For the ex

by lillie   Jul 4, 2013


Sometimes I think about us, the way we used to be.. The old days of when we were in love, the times you used to laugh with your pearly white teeth. Your deep brown eyes would gaze into mine, and somehow somewhere I would get so lost inside your soul. Our souls would tangle up together and run away in freedom, through some field of lilies just hand in hand you and I. Its been really long, im not mad at you, I will always love you unconditionally, but sometimes I wish I could text you just to ask you one question.... "why?" I know this sounds weird but after all this time... I still wonder, how bad of a person could I have been to be cheated on? Was I not caring enough??? Was a mean to you? maybe just maybe you craved for a love I could not offer to you.

After all those months.. endless days spent together, I really wonder sometimes why you did what you did to me, leaving me for someone else. You kept your thoughts from me and just put me on the spot 2 beautiful summers ago.. You were my 1st love, someone I will never forget until the day that I am given to heaven. But you put alot of doubt in me, you made me doubt who I was and what I wanted when I was with you. Sometimes I dont really even know who I was when I was with you because you made me seem like someone I wasnt you made me change .. but I dont know if it was for the best.. i somehow had lost myself inside my own self.

My fear was that one day I would lose you to someone else, I dont know why I spent so much time worrying about losing you because now I know what its like to lose someone you love so much. I worried that we would grow apart, and that one day I would wake up alone, you would be happy with someone or married, and years from then thats exactly what happened. I lost you, I became utterly alone, never loving another after you and I kind of blame you for it because you broke me, you tore me down into someone fragile, unsure, and someone who was unsure of how to love another man again.

But you taught me to live my life the way I needed to and I want to thank you for that. I spent too many nights crying over you, someone who hurt me so much. WHY WHY WHY... have I moved on? Ugh i hate that thought that I have moved on because it means that our past is a blank page, like an old book disappearing.. a forgotten book. I guess Im really scared, to really fall in love after you because I really.. wanted us to work so much but i failed at keeping you. I know what i want and what i need from a man now, and thats something I want to thank you for.
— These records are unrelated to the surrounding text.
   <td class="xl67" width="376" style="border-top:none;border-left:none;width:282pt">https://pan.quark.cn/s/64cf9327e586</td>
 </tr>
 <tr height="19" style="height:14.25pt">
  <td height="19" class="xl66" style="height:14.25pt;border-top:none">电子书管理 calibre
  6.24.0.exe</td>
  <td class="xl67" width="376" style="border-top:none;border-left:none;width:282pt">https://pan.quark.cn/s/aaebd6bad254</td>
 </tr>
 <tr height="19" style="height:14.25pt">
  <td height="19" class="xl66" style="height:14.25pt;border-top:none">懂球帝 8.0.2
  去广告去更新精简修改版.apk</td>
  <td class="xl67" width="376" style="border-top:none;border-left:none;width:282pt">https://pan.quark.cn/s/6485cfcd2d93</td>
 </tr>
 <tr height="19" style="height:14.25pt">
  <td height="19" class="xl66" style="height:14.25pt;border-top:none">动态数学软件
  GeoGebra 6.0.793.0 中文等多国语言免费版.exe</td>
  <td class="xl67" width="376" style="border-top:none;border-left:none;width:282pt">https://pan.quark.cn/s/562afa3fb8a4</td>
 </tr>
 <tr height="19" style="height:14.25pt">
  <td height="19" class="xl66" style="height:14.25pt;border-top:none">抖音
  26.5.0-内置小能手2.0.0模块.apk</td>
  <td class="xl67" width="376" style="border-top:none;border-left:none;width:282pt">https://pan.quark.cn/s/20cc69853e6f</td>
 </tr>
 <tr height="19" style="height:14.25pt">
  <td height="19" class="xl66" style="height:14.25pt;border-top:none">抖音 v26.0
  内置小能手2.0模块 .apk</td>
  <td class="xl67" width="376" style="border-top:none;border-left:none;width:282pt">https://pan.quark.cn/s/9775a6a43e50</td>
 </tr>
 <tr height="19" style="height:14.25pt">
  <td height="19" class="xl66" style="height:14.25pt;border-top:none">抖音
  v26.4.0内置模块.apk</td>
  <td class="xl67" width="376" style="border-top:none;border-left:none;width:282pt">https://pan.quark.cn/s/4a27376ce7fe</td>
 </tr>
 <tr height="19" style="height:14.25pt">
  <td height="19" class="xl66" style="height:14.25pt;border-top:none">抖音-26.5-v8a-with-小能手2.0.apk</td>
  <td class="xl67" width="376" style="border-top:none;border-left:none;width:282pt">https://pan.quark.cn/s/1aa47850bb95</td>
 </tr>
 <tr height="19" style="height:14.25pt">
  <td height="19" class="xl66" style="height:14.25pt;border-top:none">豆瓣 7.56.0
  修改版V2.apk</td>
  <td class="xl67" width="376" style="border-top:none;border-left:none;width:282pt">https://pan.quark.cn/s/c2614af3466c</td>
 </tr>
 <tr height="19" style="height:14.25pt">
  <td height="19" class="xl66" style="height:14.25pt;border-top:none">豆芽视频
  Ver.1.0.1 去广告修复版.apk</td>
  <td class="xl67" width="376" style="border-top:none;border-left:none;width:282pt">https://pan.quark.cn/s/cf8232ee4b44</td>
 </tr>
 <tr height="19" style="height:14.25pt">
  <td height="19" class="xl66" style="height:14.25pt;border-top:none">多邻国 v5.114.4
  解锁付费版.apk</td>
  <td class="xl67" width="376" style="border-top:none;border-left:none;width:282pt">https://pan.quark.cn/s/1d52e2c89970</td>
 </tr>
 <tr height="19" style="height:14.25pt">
I need to learn not to pull away from situations where i am wanted and craved by another man. But most of the time i reject men because Im scared of becoming that person again, that lonely, heartbroken girl, I am scared of getting hurt because you hurt me so bad it took me almost 2 years to get over the situation. Sometimes... i laugh because I dont believe I will find someone for me, mainly because you put doubt in me when we were together. I am still working on myself, on my feelings and also I am learning to open up to opportunities.. I am working on becoming a better me, I am working on letting other people in and not letting the past keep up with me.

I hope and I know I try to see the good in all guys even though I have completely no clue whether I will get hurt or not.. But I guess without pain, love wouldn't be magical. I want you to know that you were my first love and I will never forget you, and one day... i will learn to love another the way I loved you. Maybe not today or tomorrow but one day my time will come and I will be ready to love again, one day I wont be alone, because one day a beautiful man will love me, and I will be his everything, because clearly I wasnt yours.